Records from a collection:

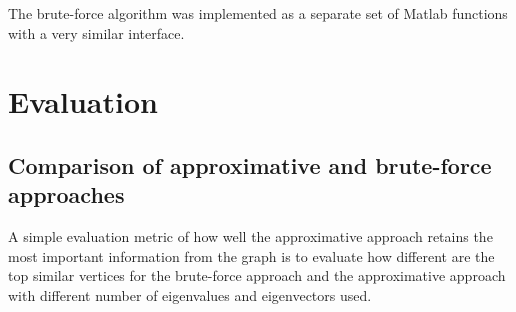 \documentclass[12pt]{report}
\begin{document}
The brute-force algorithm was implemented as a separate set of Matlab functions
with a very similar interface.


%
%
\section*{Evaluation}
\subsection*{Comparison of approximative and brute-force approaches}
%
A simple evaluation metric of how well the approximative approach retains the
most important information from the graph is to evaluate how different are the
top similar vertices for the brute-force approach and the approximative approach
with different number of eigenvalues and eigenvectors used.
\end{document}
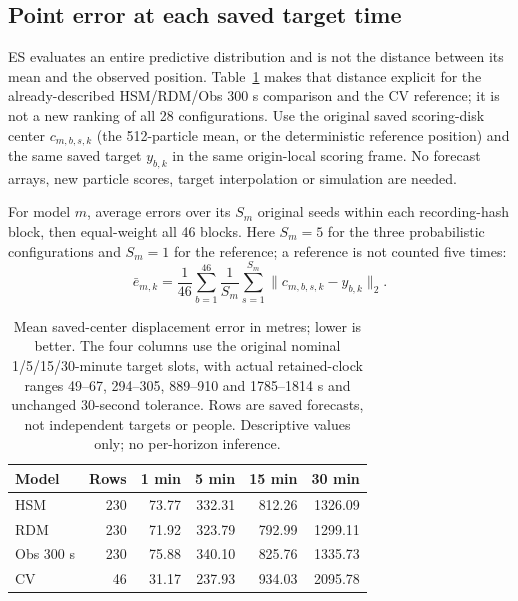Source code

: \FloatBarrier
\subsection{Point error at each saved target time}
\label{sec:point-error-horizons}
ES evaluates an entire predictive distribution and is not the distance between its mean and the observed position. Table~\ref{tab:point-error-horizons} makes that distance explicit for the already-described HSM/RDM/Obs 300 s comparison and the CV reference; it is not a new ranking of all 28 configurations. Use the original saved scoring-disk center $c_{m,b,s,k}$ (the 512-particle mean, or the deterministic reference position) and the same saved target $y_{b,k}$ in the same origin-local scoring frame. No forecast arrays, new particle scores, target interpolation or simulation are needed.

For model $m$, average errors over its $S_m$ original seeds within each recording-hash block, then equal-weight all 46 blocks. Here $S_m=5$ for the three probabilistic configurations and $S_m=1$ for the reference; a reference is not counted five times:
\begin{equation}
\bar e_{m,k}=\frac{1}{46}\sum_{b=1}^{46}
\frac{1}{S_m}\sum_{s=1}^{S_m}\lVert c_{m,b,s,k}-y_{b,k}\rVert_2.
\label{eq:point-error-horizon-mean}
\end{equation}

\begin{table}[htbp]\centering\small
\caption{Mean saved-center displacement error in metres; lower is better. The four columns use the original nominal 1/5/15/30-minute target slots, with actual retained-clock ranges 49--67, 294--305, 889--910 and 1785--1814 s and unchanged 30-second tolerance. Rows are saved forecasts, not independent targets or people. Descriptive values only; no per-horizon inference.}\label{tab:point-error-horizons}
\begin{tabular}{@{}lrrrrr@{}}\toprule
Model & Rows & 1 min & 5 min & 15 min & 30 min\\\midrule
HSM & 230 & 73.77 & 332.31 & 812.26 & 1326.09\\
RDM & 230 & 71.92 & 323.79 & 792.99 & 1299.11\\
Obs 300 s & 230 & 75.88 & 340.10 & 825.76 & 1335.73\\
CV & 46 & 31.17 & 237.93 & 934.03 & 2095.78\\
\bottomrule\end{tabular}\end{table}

• **Directions**
All lines above with the word "brute" need to be reported.

• **Reply**
The brute-force algorithm was implemented as a separate set of Matlab functions
\subsection*{Comparison of approximative and brute-force approaches}
top similar vertices for the brute-force approach and the approximative approach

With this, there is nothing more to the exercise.